AKIAXQFRFA7IBBC5YANI


In [23]:
input_data = "s3a://udacity-dend/"
song_data = input_data + "song_data/A/A/A/*.json"
print(song_data)
# read song data file
df = spark.read.json(song_data)

# extract columns to create songs table

df

s3a://udacity-dend/song_data/A/A/A/*.json


DataFrame[artist_id: string, artist_latitude: double, artist_location: string, artist_longitude: double, artist_name: string, duration: double, num_songs: bigint, song_id: string, title: string, year: bigint]

In [24]:
# extract columns to create songs table
songs_table =df.select('song_id', 'title', 'year', 'duration', 'artist_id').dropDuplicates()
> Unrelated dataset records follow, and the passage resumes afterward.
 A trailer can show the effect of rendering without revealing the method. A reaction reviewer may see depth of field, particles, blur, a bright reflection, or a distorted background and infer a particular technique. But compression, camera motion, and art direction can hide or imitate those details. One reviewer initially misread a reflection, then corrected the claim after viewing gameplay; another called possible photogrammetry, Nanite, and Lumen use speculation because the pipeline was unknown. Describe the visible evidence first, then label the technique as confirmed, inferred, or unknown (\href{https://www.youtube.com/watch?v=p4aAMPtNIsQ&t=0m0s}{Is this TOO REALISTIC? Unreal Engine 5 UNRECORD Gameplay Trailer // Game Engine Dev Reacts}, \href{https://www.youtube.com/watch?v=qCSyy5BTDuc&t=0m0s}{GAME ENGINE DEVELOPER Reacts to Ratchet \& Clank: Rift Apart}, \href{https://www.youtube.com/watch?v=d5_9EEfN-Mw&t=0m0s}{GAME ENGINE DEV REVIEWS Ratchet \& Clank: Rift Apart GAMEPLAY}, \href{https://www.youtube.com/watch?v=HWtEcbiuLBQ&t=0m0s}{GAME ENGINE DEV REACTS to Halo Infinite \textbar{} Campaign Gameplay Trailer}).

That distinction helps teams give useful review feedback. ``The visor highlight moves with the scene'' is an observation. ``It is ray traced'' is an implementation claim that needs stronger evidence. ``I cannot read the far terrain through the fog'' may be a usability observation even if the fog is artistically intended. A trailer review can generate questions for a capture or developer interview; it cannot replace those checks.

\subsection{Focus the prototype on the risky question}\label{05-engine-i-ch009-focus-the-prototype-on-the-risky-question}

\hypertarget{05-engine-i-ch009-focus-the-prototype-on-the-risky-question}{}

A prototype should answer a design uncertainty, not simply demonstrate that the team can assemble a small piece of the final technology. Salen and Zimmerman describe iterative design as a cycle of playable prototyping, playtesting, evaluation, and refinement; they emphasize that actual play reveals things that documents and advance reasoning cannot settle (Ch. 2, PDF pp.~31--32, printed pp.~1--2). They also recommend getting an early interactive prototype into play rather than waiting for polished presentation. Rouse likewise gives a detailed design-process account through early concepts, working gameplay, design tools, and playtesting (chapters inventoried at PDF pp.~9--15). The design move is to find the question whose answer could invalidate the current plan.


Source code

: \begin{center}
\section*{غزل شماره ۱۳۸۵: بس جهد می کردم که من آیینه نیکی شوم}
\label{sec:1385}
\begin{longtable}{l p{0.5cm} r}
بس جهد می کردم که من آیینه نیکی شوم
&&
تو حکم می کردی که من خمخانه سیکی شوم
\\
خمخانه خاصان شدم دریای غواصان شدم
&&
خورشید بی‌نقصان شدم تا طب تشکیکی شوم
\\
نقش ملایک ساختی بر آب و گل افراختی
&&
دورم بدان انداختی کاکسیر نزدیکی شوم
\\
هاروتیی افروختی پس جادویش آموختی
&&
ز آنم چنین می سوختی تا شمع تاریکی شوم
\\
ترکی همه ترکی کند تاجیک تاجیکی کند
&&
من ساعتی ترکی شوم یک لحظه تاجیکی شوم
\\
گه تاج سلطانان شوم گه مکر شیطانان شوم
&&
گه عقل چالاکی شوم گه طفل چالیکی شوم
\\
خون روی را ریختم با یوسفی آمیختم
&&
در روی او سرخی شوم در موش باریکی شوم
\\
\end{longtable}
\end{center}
# write songs table to parquet files partitioned by year and artist
songs_table.write.partitionBy('year', 'artist_id').parquet("songs_table/songs_table.parquet", "overwrite")



In [25]:
# extract columns to create artists table()
artists_table =  df.select('artist_id', 'artist_name', 'artist_location','artist_latitude','artist_longitude' ).dropDuplicates().withColumnRenamed("artist_name", "name").withColumnRenamed("artist_location", "location").withColumnRenamed("artist_latitude", "lattitude").withColumnRenamed("artist_longitude", "longitude")
df
# write artists table to parquet files
artists_table.write.parquet("artists_table/artists_table.parquet", "overwrite")

In [26]:
# get filepath to log data file
input_data = "s3a://udacity-dend/"
log_data =  input_data + "log_data/*/*/*.json"

# read log data file
df = spark.read.json(log_data)
    
# filter by actions for song plays
df = df.filter(df.page == "NextSong")


# extract columns for users table    
users_table = df.select('userId', 'firstName', 'lastName', 'gender', 'level').withColumnRenamed("userId", "user_id").withColumnRenamed("firstName", "first_name").withColumnRenamed("lastName", "last_name").dropDuplicates()
    
# wite users table to parquet files
users_table.write.parquet("users/users.parquet", "overwrite")

print(users_table.head())

Row(user_id='26', first_name='Ryan', last_name='Smith', gender='M', level='free')


In [27]:
# create timestamp column from original timestamp column
get_timestamp = udf(lambda x: x/1000)
df = df.withColumn('start_time', get_timestamp(df.ts))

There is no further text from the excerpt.